Share your dilemmas and get honest opinions from other Mumsnetters.

To say DS has to include his brother in a play date?

219 replies

WhenYouveAFirstInEnglish · 10/03/2020 16:15

If they are in the play room?

8 and 4 (just turned) DSs. We have a playroom full of toys. When eldest DS has a play date they are welcome to take what they want up to his room, play on Switch for a bit in his room etc but if they want to play in the playroom they have to include little DS. I think that’s fair enough?

OP posts:
MindyStClaire · 10/03/2020 19:54

Another thing to bear in mind is that the age gap is only going to get wider, in the sense that before long the older child's playground chatter will be completely unsuitable for the younger one. Get the boundaries in place now before you're expecting a 14 year old to "play" with a 10 year old

Itstheprinciple · 10/03/2020 19:57

Invite a friend for DS2 on same day, then everyone happy and you get two playdates ticked off on one day.

No, it's not fair to expect him to include DS2. He can play with him anytime. The point of a play date is to play with your friend.

BarbedBloom · 10/03/2020 20:02

Unfair

AmelieTaylor · 10/03/2020 20:06

This reply has been deleted

Message withdrawn at poster's request.

73Sunglasslover · 10/03/2020 20:07

And isn't it unfair on the little brother to be removed from the shared playroom which is where the toys are just to allow older brother the run of the house?

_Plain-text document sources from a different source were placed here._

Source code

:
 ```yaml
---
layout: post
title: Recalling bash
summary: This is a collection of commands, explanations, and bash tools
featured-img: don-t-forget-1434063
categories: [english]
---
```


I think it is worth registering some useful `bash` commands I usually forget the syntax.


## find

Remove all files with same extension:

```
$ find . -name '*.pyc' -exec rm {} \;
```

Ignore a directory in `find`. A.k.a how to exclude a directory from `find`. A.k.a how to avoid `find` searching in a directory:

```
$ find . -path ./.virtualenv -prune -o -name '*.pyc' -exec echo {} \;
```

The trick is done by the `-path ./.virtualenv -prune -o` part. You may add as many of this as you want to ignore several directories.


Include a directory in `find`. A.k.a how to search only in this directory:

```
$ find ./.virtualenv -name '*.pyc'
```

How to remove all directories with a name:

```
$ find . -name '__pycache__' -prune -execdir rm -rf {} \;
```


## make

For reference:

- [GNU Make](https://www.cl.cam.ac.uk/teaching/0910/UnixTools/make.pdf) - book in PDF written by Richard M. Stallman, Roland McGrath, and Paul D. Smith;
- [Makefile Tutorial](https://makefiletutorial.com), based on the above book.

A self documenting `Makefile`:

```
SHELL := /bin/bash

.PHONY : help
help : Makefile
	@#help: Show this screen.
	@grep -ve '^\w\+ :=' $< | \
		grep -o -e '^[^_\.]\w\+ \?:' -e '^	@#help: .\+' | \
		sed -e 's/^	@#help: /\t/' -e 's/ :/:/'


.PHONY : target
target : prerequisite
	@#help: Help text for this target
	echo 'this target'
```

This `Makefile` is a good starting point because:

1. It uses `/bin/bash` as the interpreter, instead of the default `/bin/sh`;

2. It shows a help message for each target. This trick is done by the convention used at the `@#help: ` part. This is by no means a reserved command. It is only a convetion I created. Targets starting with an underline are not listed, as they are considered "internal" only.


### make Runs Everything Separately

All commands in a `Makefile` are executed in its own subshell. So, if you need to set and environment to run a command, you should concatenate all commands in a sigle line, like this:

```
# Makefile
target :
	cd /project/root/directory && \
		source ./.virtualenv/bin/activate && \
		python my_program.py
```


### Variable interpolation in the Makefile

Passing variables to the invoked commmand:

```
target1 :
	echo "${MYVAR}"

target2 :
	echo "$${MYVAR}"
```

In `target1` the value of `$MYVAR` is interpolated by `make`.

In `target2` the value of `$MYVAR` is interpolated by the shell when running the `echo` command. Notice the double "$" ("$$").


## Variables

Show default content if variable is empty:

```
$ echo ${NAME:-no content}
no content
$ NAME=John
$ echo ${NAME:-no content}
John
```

I don't think people are saying the little one can't go in the playroom too. It's the demand to let the little one join in which the general consensus is objecting to.

rhij86 · 10/03/2020 20:19

@AmelieTaylor think you posted on the wrong thread 😅

WinterCat · 10/03/2020 20:28

Why did you ask, OP, when almost everyone has said YABU, which you are, and you are just disagreeing. 🤷🏻‍♀️

cobwebfew · 10/03/2020 20:48

Wouldn't say it's fair that he has to be included considering he age gap. I'm 3 years older than my sister and I was never expected to include her when I had a friend over to play and vice versa. I probably would have found her presence irritating!

AmelieTaylor · 10/03/2020 21:03

@mrsmcgregor. We are only 2.5 weeks away from Easter Holudats here so I’d just keep saying DS had thrown up every 48 hours until then. Reassess over Easter. At the end of the day, he’s YOUR DS and they won’t be the ones dealing with your life if he gets it & passes it on. 🤷🏻‍♀️ I’m always very supportive if teachers & generally ‘school’ and their daft rules but every now & then they need reminding about the fact they are YOUR children (sirryvany nicevteachers/HT’s/staff🌷 who I don’t thinknshould have to been dealing with 30+ germ
Infested littke bug carriers right now either). Close the bloidy schools!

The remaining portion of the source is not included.